111.5. Es la hora en que el cristiano dice con el salmo: «Llévame por la senda de tus mandamientos porque mi complacencia tengo en ella» (Sal 119,35); «mira no haya en mí camino de dolor, y llévame por el camino eterno» (Sal 139,24). Es la grata prisa que proclama el Cantar, como represa desbordada: «¡Que me bese con los besos de su boca! Mejores son que el vino tus amores; mejores al olfato tus perfumes; ungüento derramado es tu nombre, por eso te aman las doncellas. Llévame en pos de ti: ¡Corramos! El Rey me ha introducido en sus mansiones; por ti exultaremos y nos alegraremos. Evocaremos tus amores más que el vino; ¡con qué razón eres amado!» (Ct 1,1-4).
111.6. Es bueno que sepas, sin embargo, que estas gracias místicas piden de ti un corazón dispuesto. Tú no puedes producirlas, pero sí impedirlas, por eso, como ya se te ha dicho, tu tarea no es crearlas sino quitar aquello que pueda obstaculizarlas.

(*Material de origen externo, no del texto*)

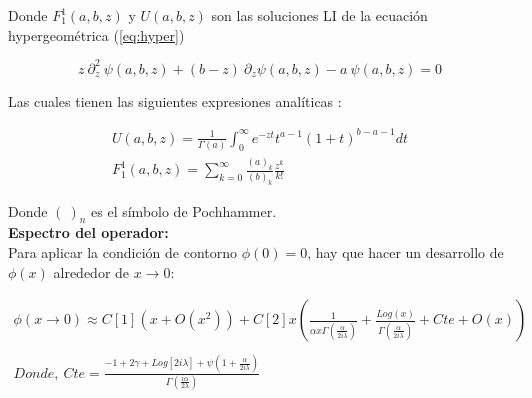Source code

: Donde $F _1 ^1(a,b,z)$ y $ U(a,b,z)$ son las soluciones LI de la ecuación hypergeométrica (\ref{eq:hyper})

\begin{equation}
    z \ \partial ^2 _z \ \psi (a,b,z) + (b-z) \
    \partial _z \psi (a,b,z)
    -a \ \psi (a,b,z) = 0
\label{eq:hyper}
\end{equation}

Las cuales tienen las siguientes expresiones analíticas  : 

\begin{equation}
\begin{array}{c}
	U(a,b,z) = \frac{1}{\Gamma (a)} 
	\int _0 ^{\infty} e ^{-zt}
	t ^{a-1}
	(1+t) ^{b-a-1}
	dt \\
	F _1 ^1 (a,b,z) = \sum _ {k=0} ^{\infty} 
	\frac{(a) _k}{(b) _k} 
	\frac{z ^k}{k!} 
\end{array}
\end{equation}

Donde $( \   ) _n$ es el símbolo de Pochhammer. \\






\textbf{Espectro del operador:} \\


Para aplicar la condición de contorno $\phi (0) = 0$, hay que hacer un desarrollo de $\phi(x)$  alrededor de $x \rightarrow 0$:

\begin{equation}
\begin{array}{c}
\phi (x \rightarrow 0) \approx
C[1] ( x + O(x ^2)) + 
C[2] x 
\left( 
\frac{1}{  \alpha x  \Gamma ( \frac{ \alpha}{2 i \lambda}  )   }  +
\frac{Log(x) }{\Gamma ( \frac{ \alpha}{2 i \lambda} ) } + Cte + O(x)
\right)
\\ \\
Donde,  \ Cte = 
\frac{
-1 + 2 \gamma + Log[2 i \lambda] + \psi (1 + \frac{ \alpha}{2 i \lambda})
}
{\Gamma (\frac{i \alpha}{2 \lambda})}
\end{array}
\label{eq.scat}
\end{equation}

111.7. Ante todo es necesario que estés dispuesto a ser transformado, es decir, que la última fidelidad tuya no sea a ti mismo, sino a tu Creador y Redentor. Si en cada paso de la gracia tú vas a preguntar qué será de lo que eras, nunca llegarás a ser lo que Dios quiere que seas, sino que quedarás como petrificado en tu pasado. Es preciso entonces que ames más a Dios que a ti mismo, de modo tal que en Él ames más lo que vas a ser con Él que lo que fuiste o pretendiste ser lejos de Él. Esto, que parece tan completamente obvio cuando es dicho, sé que te resulta terriblemente difícil cuando es tu vida la que va a ser cambiada y renovada.

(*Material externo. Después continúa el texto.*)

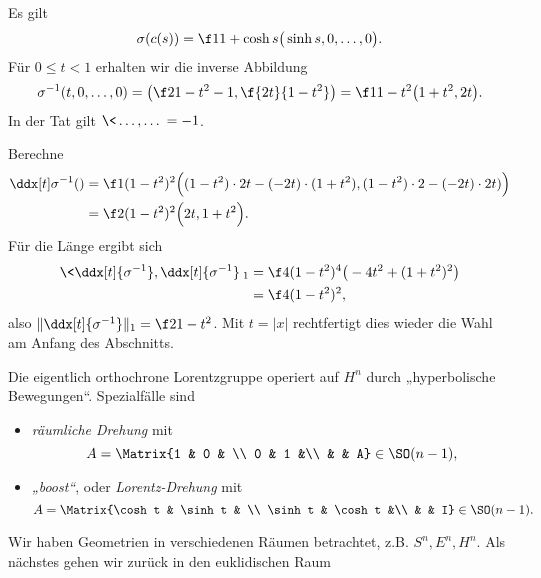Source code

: Es gilt
\[
	\sigma(c(s)) = \f 1{1 + \cosh s} \big( \sinh s, 0, \dots, 0 \big).
\]
Für $0 \le t < 1$ erhalten wir die inverse Abbildung
\[
	\sigma^{-1}(t, 0, \dotsc, 0)
	= \big( \f 2{1 - t^2} - 1, \f {2t}{1-t^2} \big)
	= \f 1{1-t^2} \big( 1 + t^2, 2t \big).
\]
In der Tat gilt $\< \dotsc, \dotsc \> = -1$.

Berechne
\begin{align*}
	\ddx[t] \sigma^{-1}()
	&= \f 1{(1-t^2)^2} \Big( (1-t^2) \cdot 2t - (-2t)\cdot (1 + t^2), (1-t^2) \cdot 2 - (-2t)\cdot 2t) \Big) \\
	&= \f 2{(1-t^2)^2} \Big( 2t, 1 + t^2 \Big).
\end{align*}
Für die Länge ergibt sich
\begin{align*}
	\< \ddx[t]{\sigma^{-1}}, \ddx[t]{\sigma^{-1}} \>_1
	&= \f 4{(1-t^2)^4} \big( - 4t^2 + (1+t^2)^2 \big) \\
	&= \f 4{(1-t^2)^2},
\end{align*}
also $\|\ddx[t]{\sigma^{-1}}\|_1 = \f 2{1-t^2}$.
Mit $t = |x|$ rechtfertigt dies wieder die Wahl am Anfang des Abschnitts.

\begin{nt}
	Die eigentlich orthochrone Lorentzgruppe operiert auf $H^n$ durch „hyperbolische Bewegungen“.
	Spezialfälle sind
	\begin{itemize}
		\item
			\emph{räumliche Drehung} mit
			\[
				A = \Matrix{1 & 0 &  \\ 0 & 1 &\\ & & A} \in \SO(n-1),
			\]
		\item
			\emph{„boost“}, oder \emph{Lorentz-Drehung} mit
			\[
				A = \Matrix{\cosh t & \sinh t &  \\ \sinh t & \cosh t &\\ & & I} \in \SO(n-1).
			\]
	\end{itemize}
\end{nt}


Wir haben Geometrien in verschiedenen Räumen betrachtet, z.B. $S^n, E^n, H^n$.
Als nächstes gehen wir zurück in den euklidischen Raum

111.8. De esto habló nuestro Señor Jesucristo cuando dijo: «Nadie, después de beber el vino añejo, quiere del nuevo porque dice: “El añejo es el bueno.”» (Lc 5,39). Este concepto no se debe a un verdadero gusto ni a un verdadero discernimiento, sino a la cobardía, que en la Historia de los hombres es casi soberana. Cobardía que brota del miedo radical a quedarse en el vacío y que por eso intenta asegurarse a sí misma, como el niño perdido en un rincón del inmenso mercado, que aturdido por el pánico termina por quedarse paralizado y con sus propios bracitos se abraza.

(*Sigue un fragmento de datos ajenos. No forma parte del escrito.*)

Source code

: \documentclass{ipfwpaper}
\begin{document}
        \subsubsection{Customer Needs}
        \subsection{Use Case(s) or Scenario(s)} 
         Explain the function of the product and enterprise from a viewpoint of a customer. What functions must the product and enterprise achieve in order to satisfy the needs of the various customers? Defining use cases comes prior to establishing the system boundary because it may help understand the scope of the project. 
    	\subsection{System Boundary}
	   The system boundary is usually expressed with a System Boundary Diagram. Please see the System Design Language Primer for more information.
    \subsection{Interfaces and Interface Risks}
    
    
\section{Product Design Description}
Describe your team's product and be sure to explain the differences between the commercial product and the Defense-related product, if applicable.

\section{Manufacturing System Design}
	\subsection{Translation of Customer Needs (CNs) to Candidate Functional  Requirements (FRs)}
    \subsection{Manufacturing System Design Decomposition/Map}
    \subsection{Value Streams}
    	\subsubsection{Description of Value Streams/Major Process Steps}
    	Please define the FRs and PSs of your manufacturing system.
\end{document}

111.9. Es lo que te cuenta la Carta a los Hebreos: «Por tanto, así como los hijos participan de la sangre y de la carne, así también Cristo participó de las mismas, para aniquilar mediante la muerte al señor de la muerte, es decir, al Diablo, y libertar a cuantos, por temor a la muerte, estaban de por vida sometidos a esclavitud» (Heb 2,14-15). Ese “temor a la muerte” es lo que aquí he llamado “cobardía.”
111.10. De ella te libra Jesucristo cuando te ofrece su mano llagada en señal de victoria, o cuando le escuchas decir: «No temas, soy yo, el Primero y el Ultimo, el que vive; estuve muerto, pero ahora estoy vivo por los siglos de los siglos, y tengo las llaves de la Muerte y del Hades» (Ap 1,17-18).
111.11. Porque esa victoria es tuya en razón de la pura gracia y regalo de Aquel que te ha mirado con misericordia, te he dicho y ahora te repito: Deja que te invite a la alegría. Dios te ama; su amor es eterno.